Records from a collection:
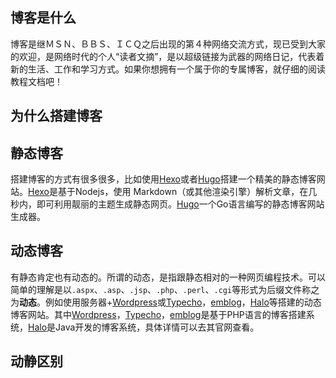 ## 博客是什么

博客是继ＭＳＮ、ＢＢＳ、ＩＣＱ之后出现的第４种网络交流方式，现已受到大家的欢迎，是网络时代的个人“读者文摘”，是以超级链接为武器的网络日记，代表着新的生活、工作和学习方式。如果你想拥有一个属于你的专属博客，就仔细的阅读教程文档吧！

## 为什么搭建博客



## 静态博客

搭建博客的方式有很多很多，比如使用[Hexo](https://hexo.io/)或者[Hugo](https://gohugo.io/)搭建一个精美的静态博客网站。[Hexo](https://hexo.io/)是基于Nodejs，使用 Markdown（或其他渲染引擎）解析文章，在几秒内，即可利用靓丽的主题生成静态网页。[Hugo](https://gohugo.io/)一个Go语言编写的静态博客网站生成器。

## 动态博客

有静态肯定也有动态的。所谓的动态，是指跟静态相对的一种网页编程技术。可以简单的理解是以`.aspx`、`.asp`、`.jsp`、`.php`、`.perl`、`.cgi`等形式为后缀文件称之为**动态**。例如使用服务器+[Wordpress](https://wordpress.org/)或[Typecho](http://typecho.org/)，[emblog](https://emlog.net/)，[Halo](https://halo.run/)等搭建的动态博客网站。其中[Wordpress](https://wordpress.org/)，[Typecho](http://typecho.org/)，[emblog](https://emlog.net/)是基于PHP语言的博客搭建系统，[Halo](https://halo.run/)是Java开发的博客系统，具体详情可以去其官网查看。

## 动静区别





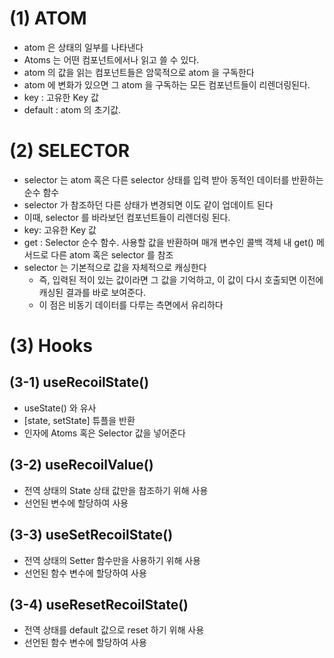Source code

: # (1) ATOM
- atom 은 상태의 일부를 나타낸다
- Atoms 는 어떤 컴포넌트에서나 읽고 쓸 수 있다.
- atom 의 값을 읽는 컴포넌트들은 암묵적으로 atom 을 구독한다
- atom 에 변화가 있으면 그 atom 을 구독하는 모든 컴포넌트들이 리렌더링된다.
- key : 고유한 Key 값
- default : atom 의 초기값.

# (2) SELECTOR 
- selector 는 atom 혹은 다른 selector 상태를 입력 받아 동적인 데이터를 반환하는 순수 함수
- selector 가 참조하던 다른 상태가 변경되면 이도 같이 업데이트 된다
- 이때, selector 를 바라보던 컴포넌트들이 리렌더링 된다.
- key: 고유한 Key 값
- get : Selector 순수 함수. 사용할 값을 반환하며 매개 변수인 콜백 객체 내 get() 메서드로 다른 atom 혹은 selector 를 참조
- selector 는 기본적으로 값을 자체적으로 캐싱한다
  - 즉, 입력된 적이 있는 값이라면 그 값을 기억하고, 이 값이 다시 호출되면 이전에 캐싱된 결과를 바로 보여준다.
  - 이 점은 비동기 데이터를 다루는 측면에서 유리하다

# (3) Hooks
## (3-1) useRecoilState()
- useState() 와 유사
- [state, setState] 튜플을 반환
- 인자에 Atoms 혹은 Selector 값을 넣어준다

## (3-2) useRecoilValue()
- 전역 상태의 State 상태 값만을 참조하기 위해 사용
- 선언된 변수에 할당하여 사용

## (3-3) useSetRecoilState()
- 전역 상태의 Setter 함수만을 사용하기 위해 사용
- 선언된 함수 변수에 할당하여 사용
 
## (3-4) useResetRecoilState()
- 전역 상태를 default 값으로 reset 하기 위해 사용
- 선언된 함수 변수에 할당하여 사용
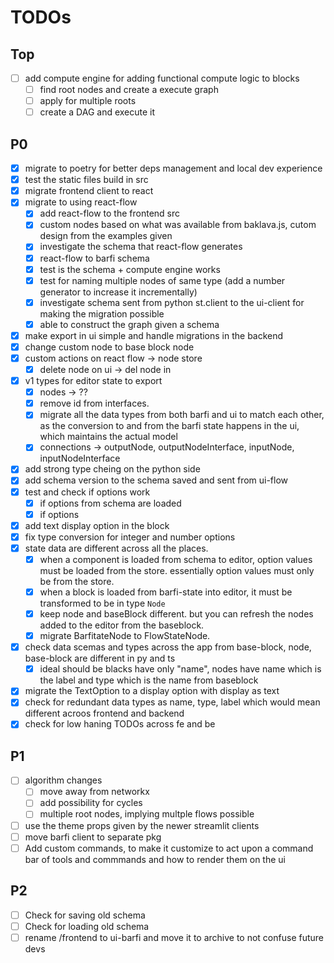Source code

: # TODOs

## Top

-   [ ] add compute engine for adding functional compute logic to blocks
    -   [ ] find root nodes and create a execute graph
    -   [ ] apply for multiple roots
    -   [ ] create a DAG and execute it

## P0

-   [x] migrate to poetry for better deps management and local dev experience
-   [x] test the static files build in src
-   [x] migrate frontend client to react
-   [x] migrate to using react-flow
    -   [x] add react-flow to the frontend src
    -   [x] custom nodes based on what was available from baklava.js, cutom design from the examples given
    -   [x] investigate the schema that react-flow generates
    -   [x] react-flow to barfi schema
    -   [x] test is the schema + compute engine works
    -   [x] test for naming multiple nodes of same type (add a number generator to increase it incrementally)
    -   [x] investigate schema sent from python st.client to the ui-client for making the migration possible
    -   [x] able to construct the graph given a schema
-   [x] make export in ui simple and handle migrations in the backend
-   [x] change custom node to base block node
-   [x] custom actions on react flow -> node store
    -   [x] delete node on ui -> del node in
-   [x] v1 types for editor state to export
    -   [x] nodes -> ??
    -   [x] remove id from interfaces.
    -   [x] migrate all the data types from both barfi and ui to match each other, as the conversion to and from the barfi state happens in the ui, which maintains the actual model
    -   [x] connections -> outputNode, outputNodeInterface, inputNode, inputNodeInterface
-   [x] add strong type cheing on the python side
-   [x] add schema version to the schema saved and sent from ui-flow
-   [x] test and check if options work
    -   [x] if options from schema are loaded
    -   [x] if options
-   [x] add text display option in the block
-   [x] fix type conversion for integer and number options
-   [x] state data are different across all the places.
    -   [x] when a component is loaded from schema to editor, option values must be loaded from the store. essentially option values must only be from the store.
    -   [x] when a block is loaded from barfi-state into editor, it must be transformed to be in type `Node`
    -   [x] keep node and baseBlock different. but you can refresh the nodes added to the editor from the baseblock.
    -   [x] migrate BarfitateNode to FlowStateNode.
-   [x] check data scemas and types across the app from base-block, node, base-block are different in py and ts
    -   [x] ideal should be blacks have only "name", nodes have name which is the label and type which is the name from baseblock
-   [x] migrate the TextOption to a display option with display as text
-   [x] check for redundant data types as name, type, label which would mean different acroos frontend and backend
-   [x] check for low haning TODOs across fe and be

## P1

-   [ ] algorithm changes
    -   [ ] move away from networkx
    -   [ ] add possibility for cycles
    -   [ ] multiple root nodes, implying multple flows possible
-   [ ] use the theme props given by the newer streamlit clients
-   [ ] move barfi client to separate pkg
-   [ ] Add custom commands, to make it customize to act upon a command bar of tools and commmands and how to render them on the ui

## P2

-   [ ] Check for saving old schema
-   [ ] Check for loading old schema
-   [ ] rename /frontend to ui-barfi and move it to archive to not confuse future devs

What is required: The entries above should be written out in full, and any picture in them left out.

Written response:
 ## 博客是什么

博客是继ＭＳＮ、ＢＢＳ、ＩＣＱ之后出现的第４种网络交流方式，现已受到大家的欢迎，是网络时代的个人“读者文摘”，是以超级链接为武器的网络日记，代表着新的生活、工作和学习方式。如果你想拥有一个属于你的专属博客，就仔细的阅读教程文档吧！

## 为什么搭建博客



## 静态博客

搭建博客的方式有很多很多，比如使用[Hexo](https://hexo.io/)或者[Hugo](https://gohugo.io/)搭建一个精美的静态博客网站。[Hexo](https://hexo.io/)是基于Nodejs，使用 Markdown（或其他渲染引擎）解析文章，在几秒内，即可利用靓丽的主题生成静态网页。[Hugo](https://gohugo.io/)一个Go语言编写的静态博客网站生成器。

## 动态博客

有静态肯定也有动态的。所谓的动态，是指跟静态相对的一种网页编程技术。可以简单的理解是以`.aspx`、`.asp`、`.jsp`、`.php`、`.perl`、`.cgi`等形式为后缀文件称之为**动态**。例如使用服务器+[Wordpress](https://wordpress.org/)或[Typecho](http://typecho.org/)，[emblog](https://emlog.net/)，[Halo](https://halo.run/)等搭建的动态博客网站。其中[Wordpress](https://wordpress.org/)，[Typecho](http://typecho.org/)，[emblog](https://emlog.net/)是基于PHP语言的博客搭建系统，[Halo](https://halo.run/)是Java开发的博客系统，具体详情可以去其官网查看。

## 动静区别





Source code

: # (1) ATOM
- atom 은 상태의 일부를 나타낸다
- Atoms 는 어떤 컴포넌트에서나 읽고 쓸 수 있다.
- atom 의 값을 읽는 컴포넌트들은 암묵적으로 atom 을 구독한다
- atom 에 변화가 있으면 그 atom 을 구독하는 모든 컴포넌트들이 리렌더링된다.
- key : 고유한 Key 값
- default : atom 의 초기값.

# (2) SELECTOR 
- selector 는 atom 혹은 다른 selector 상태를 입력 받아 동적인 데이터를 반환하는 순수 함수
- selector 가 참조하던 다른 상태가 변경되면 이도 같이 업데이트 된다
- 이때, selector 를 바라보던 컴포넌트들이 리렌더링 된다.
- key: 고유한 Key 값
- get : Selector 순수 함수. 사용할 값을 반환하며 매개 변수인 콜백 객체 내 get() 메서드로 다른 atom 혹은 selector 를 참조
- selector 는 기본적으로 값을 자체적으로 캐싱한다
  - 즉, 입력된 적이 있는 값이라면 그 값을 기억하고, 이 값이 다시 호출되면 이전에 캐싱된 결과를 바로 보여준다.
  - 이 점은 비동기 데이터를 다루는 측면에서 유리하다

# (3) Hooks
## (3-1) useRecoilState()
- useState() 와 유사
- [state, setState] 튜플을 반환
- 인자에 Atoms 혹은 Selector 값을 넣어준다

## (3-2) useRecoilValue()
- 전역 상태의 State 상태 값만을 참조하기 위해 사용
- 선언된 변수에 할당하여 사용

## (3-3) useSetRecoilState()
- 전역 상태의 Setter 함수만을 사용하기 위해 사용
- 선언된 함수 변수에 할당하여 사용
 
## (3-4) useResetRecoilState()
- 전역 상태를 default 값으로 reset 하기 위해 사용
- 선언된 함수 변수에 할당하여 사용
Source code

: # TODOs

## Top

-   [ ] add compute engine for adding functional compute logic to blocks
    -   [ ] find root nodes and create a execute graph
    -   [ ] apply for multiple roots
    -   [ ] create a DAG and execute it

## P0

-   [x] migrate to poetry for better deps management and local dev experience
-   [x] test the static files build in src
-   [x] migrate frontend client to react
-   [x] migrate to using react-flow
    -   [x] add react-flow to the frontend src
    -   [x] custom nodes based on what was available from baklava.js, cutom design from the examples given
    -   [x] investigate the schema that react-flow generates
    -   [x] react-flow to barfi schema
    -   [x] test is the schema + compute engine works
    -   [x] test for naming multiple nodes of same type (add a number generator to increase it incrementally)
    -   [x] investigate schema sent from python st.client to the ui-client for making the migration possible
    -   [x] able to construct the graph given a schema
-   [x] make export in ui simple and handle migrations in the backend
-   [x] change custom node to base block node
-   [x] custom actions on react flow -> node store
    -   [x] delete node on ui -> del node in
-   [x] v1 types for editor state to export
    -   [x] nodes -> ??
    -   [x] remove id from interfaces.
    -   [x] migrate all the data types from both barfi and ui to match each other, as the conversion to and from the barfi state happens in the ui, which maintains the actual model
    -   [x] connections -> outputNode, outputNodeInterface, inputNode, inputNodeInterface
-   [x] add strong type cheing on the python side
-   [x] add schema version to the schema saved and sent from ui-flow
-   [x] test and check if options work
    -   [x] if options from schema are loaded
    -   [x] if options
-   [x] add text display option in the block
-   [x] fix type conversion for integer and number options
-   [x] state data are different across all the places.
    -   [x] when a component is loaded from schema to editor, option values must be loaded from the store. essentially option values must only be from the store.
    -   [x] when a block is loaded from barfi-state into editor, it must be transformed to be in type `Node`
    -   [x] keep node and baseBlock different. but you can refresh the nodes added to the editor from the baseblock.
    -   [x] migrate BarfitateNode to FlowStateNode.
-   [x] check data scemas and types across the app from base-block, node, base-block are different in py and ts
    -   [x] ideal should be blacks have only "name", nodes have name which is the label and type which is the name from baseblock
-   [x] migrate the TextOption to a display option with display as text
-   [x] check for redundant data types as name, type, label which would mean different acroos frontend and backend
-   [x] check for low haning TODOs across fe and be

## P1

-   [ ] algorithm changes
    -   [ ] move away from networkx
    -   [ ] add possibility for cycles
    -   [ ] multiple root nodes, implying multple flows possible
-   [ ] use the theme props given by the newer streamlit clients
-   [ ] move barfi client to separate pkg
-   [ ] Add custom commands, to make it customize to act upon a command bar of tools and commmands and how to render them on the ui

## P2

-   [ ] Check for saving old schema
-   [ ] Check for loading old schema
-   [ ] rename /frontend to ui-barfi and move it to archive to not confuse future devs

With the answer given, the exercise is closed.